I'm the technical director for a small community theater in Hagerstown, Maryland called Potomac Playmakers. We're online at http://potomacplaymakers.com. Our theater has been around since 1926, so it's one of the oldest in Maryland and the east coast.
Next year we'll be moving from our current home to a building that's being refurbished. We'll actually have decent seating -- vs folding chairs with not-thick-enough pads on them. Ahhh.......
Anyway - I'll be asking around for suggestions for effective fund-raising and design ideas.

Cya!

- Gerry


----------



## soundlight (Feb 19, 2007)

Welcome! Yeah, looks like it would be nice to upgrade from that seating...will you actually have a theater (real lighting grid/electrics with real front of house positions, maybe even a proscenium arch and raked seating) when you move?

Anyway, looks like a tough space to work in - good luck with the move!


----------



## GerryWhite (Feb 19, 2007)

soundlight said:


> Welcome! Yeah, looks like it would be nice to upgrade from that seating...will you actually have a theater (real lighting grid/electrics with real front of house positions, maybe even a proscenium arch and raked seating) when you move?
> Anyway, looks like a tough space to work in - good luck with the move!

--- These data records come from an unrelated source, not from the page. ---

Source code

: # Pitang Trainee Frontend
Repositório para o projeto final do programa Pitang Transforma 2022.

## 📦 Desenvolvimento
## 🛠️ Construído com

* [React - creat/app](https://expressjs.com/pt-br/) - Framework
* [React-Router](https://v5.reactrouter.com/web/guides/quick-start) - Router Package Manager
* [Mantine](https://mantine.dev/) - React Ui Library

My family has been involved with PP since the mid-1950's. I can remember getting yelled at for making too much noise downstairs (no sound proofing between floors) -- Heh-heh!
If our fund-raising efforts prove worthy, we expect to have all that you mentioned, and more. I'm hoping for surround-sound for some cool sound effects.
It's a small theater -- 150 people, at the most. But it can be fun -- once you find ways around the divas.


----------



## Chris15 (Feb 19, 2007)

Welcome to Controlbooth. Remember that while there will always be someone with better facilities than you have, there too will always be someone with worse facilities...


----------



## Van (Feb 19, 2007)

Welcome Aboard! 
Hey I spent plenty of time in a community theatre that moved three times, we converte an old mechanics garage, a pole barn, < yes literally a real," My dad's got a barn." scenario> , a church and finally a warehouse. 
Perhaps we can chat about fundraising. We spend a ton of energy on funding campaigns. Does you theatre employ a grant writer ? or campaign director?


----------



## GerryWhite (Feb 19, 2007)

Sorry -- but we're strictly a volunteer group.


----------



## DarSax (Feb 20, 2007)

Greetings from Maryland yourself! (Walt Whitman High senior, in Bethesda)

Welcome to controlbooth!


----------



## dvlasak (Feb 20, 2007)

Welcome to Control Booth!! Behind school theater, community theater is the next largest group in this country!! We take pride in what we can accomplish with little funds, but lots of enthusiasm!

Dennis


----------